Abstract Sewage samples have a high potential benefit for surveillance of circulating pathogens because they are easy to obtain and reflect population-wide circulation of pathogens. These type of samples typically contain a great diversity of viruses. Therefore, one of the main challenges of metagenomic sequencing of sewage for surveillance is sequence annotation and interpretation. Especially for high-threat viruses, false positive signals can trigger unnecessary alerts, but true positives should not be missed. Annotation thus requires high sensitivity and specificity. To better interpret annotated reads for high-threat viruses, we attempt to determine how classifiable they are in a background of reads of closely related low-threat viruses.
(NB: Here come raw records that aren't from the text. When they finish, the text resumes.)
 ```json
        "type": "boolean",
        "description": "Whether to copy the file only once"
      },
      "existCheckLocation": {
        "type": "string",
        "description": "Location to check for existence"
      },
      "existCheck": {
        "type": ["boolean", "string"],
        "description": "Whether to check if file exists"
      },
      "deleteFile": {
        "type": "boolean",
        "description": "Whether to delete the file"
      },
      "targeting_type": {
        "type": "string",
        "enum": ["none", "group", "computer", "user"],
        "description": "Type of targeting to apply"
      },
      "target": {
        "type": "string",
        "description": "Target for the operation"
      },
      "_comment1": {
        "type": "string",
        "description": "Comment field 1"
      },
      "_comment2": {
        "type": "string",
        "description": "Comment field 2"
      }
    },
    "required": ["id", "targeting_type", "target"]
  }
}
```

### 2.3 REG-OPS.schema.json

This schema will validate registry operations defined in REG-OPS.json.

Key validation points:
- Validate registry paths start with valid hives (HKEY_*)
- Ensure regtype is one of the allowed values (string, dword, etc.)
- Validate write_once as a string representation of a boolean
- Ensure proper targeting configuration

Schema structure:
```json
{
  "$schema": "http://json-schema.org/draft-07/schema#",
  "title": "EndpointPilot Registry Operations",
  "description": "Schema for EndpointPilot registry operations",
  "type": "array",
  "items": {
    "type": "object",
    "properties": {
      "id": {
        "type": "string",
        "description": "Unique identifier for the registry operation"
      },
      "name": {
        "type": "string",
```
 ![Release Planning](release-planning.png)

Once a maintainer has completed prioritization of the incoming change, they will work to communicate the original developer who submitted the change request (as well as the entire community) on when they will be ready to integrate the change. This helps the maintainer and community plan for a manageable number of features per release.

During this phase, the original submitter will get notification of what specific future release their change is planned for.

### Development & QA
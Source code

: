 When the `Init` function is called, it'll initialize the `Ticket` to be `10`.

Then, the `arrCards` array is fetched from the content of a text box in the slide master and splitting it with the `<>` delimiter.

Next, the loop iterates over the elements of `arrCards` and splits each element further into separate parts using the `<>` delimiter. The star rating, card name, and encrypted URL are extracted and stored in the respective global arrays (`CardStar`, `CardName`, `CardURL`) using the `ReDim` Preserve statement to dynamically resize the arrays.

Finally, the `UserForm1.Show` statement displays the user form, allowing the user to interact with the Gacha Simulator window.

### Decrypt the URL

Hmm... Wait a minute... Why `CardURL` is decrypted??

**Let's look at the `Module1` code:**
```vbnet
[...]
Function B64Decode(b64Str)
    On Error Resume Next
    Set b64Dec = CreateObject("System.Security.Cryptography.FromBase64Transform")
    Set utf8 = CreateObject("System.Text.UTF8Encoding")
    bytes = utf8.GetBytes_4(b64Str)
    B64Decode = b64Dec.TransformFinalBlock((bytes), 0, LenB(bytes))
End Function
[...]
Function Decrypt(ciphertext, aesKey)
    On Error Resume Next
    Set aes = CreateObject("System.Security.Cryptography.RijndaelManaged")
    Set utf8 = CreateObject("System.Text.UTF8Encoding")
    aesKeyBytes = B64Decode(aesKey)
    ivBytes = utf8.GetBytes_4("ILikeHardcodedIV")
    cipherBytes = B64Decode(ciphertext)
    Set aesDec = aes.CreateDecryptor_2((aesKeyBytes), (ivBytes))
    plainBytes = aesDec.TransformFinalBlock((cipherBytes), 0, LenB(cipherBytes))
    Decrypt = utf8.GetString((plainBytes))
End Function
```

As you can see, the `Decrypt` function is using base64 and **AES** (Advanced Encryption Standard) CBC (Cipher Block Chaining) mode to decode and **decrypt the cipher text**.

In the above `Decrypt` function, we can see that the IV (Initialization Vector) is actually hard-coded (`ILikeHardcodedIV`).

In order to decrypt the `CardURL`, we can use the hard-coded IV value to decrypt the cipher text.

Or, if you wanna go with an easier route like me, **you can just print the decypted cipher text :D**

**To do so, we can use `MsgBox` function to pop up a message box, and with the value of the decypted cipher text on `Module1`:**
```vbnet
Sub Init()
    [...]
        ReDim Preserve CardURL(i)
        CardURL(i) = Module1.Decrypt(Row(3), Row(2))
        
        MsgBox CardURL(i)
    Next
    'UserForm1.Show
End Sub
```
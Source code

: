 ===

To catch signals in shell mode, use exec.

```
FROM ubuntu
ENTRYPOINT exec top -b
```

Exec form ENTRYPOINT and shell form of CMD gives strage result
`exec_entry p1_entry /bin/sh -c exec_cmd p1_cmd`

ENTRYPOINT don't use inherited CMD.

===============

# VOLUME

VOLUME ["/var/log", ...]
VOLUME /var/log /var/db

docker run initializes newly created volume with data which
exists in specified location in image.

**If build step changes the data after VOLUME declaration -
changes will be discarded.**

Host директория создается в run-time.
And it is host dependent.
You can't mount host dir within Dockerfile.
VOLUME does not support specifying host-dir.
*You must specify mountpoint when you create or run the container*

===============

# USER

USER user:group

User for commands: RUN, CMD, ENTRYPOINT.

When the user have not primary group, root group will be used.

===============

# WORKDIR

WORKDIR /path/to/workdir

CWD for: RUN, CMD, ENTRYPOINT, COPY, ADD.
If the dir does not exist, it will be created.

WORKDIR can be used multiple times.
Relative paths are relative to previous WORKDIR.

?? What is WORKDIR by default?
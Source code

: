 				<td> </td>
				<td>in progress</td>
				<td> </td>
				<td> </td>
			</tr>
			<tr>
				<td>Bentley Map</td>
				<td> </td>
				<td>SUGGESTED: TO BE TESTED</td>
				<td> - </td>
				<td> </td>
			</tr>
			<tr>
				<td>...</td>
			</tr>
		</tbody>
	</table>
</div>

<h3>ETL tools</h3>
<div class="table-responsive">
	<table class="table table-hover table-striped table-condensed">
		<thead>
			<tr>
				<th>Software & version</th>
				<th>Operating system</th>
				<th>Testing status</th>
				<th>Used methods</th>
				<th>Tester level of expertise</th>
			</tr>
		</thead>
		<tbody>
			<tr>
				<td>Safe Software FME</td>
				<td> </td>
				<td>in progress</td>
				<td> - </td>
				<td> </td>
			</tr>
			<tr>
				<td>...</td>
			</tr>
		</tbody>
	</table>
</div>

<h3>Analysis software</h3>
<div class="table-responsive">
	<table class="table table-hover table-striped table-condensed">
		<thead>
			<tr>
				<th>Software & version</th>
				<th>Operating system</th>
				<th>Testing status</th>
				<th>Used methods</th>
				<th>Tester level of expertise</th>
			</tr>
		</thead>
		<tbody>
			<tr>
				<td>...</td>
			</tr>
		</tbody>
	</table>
As an example, we attempted to distinguish poliovirus reads, a virus of high public health importance, from other enterovirus reads. A sequence-based deep learning algorithm was used to classify reads as either polio or non-polio enterovirus. Short reads were generated from 500 polio and 2,000 non-polio enterovirus genomes as a training set. By training the algorithm on this dataset we try to determine, on a single read level, which short reads can reliably be labeled as poliovirus and which cannot. After training the deep learning algorithm on the generated reads we were able to calculate the probability with which a read can be assigned to a poliovirus genome or a non-poliovirus genome. We show that the algorithm succeeds in classifying the reads with high accuracy. The probability of assigning the read to the correct class was related to the location in the genome to which the read mapped, which conformed with our expectations since some regions of the genome are more conserved than others. Classifying short reads of high-threat viral pathogens seems to be a promising application of sequence-based deep learning algorithms. Also, recent developments in software and hardware have facilitated the development and training of deep learning algorithms. Further plans of this work are to characterize the hard-to-classify regions of the poliovirus genome, build larger training databases, and expand on the current approach to other viruses.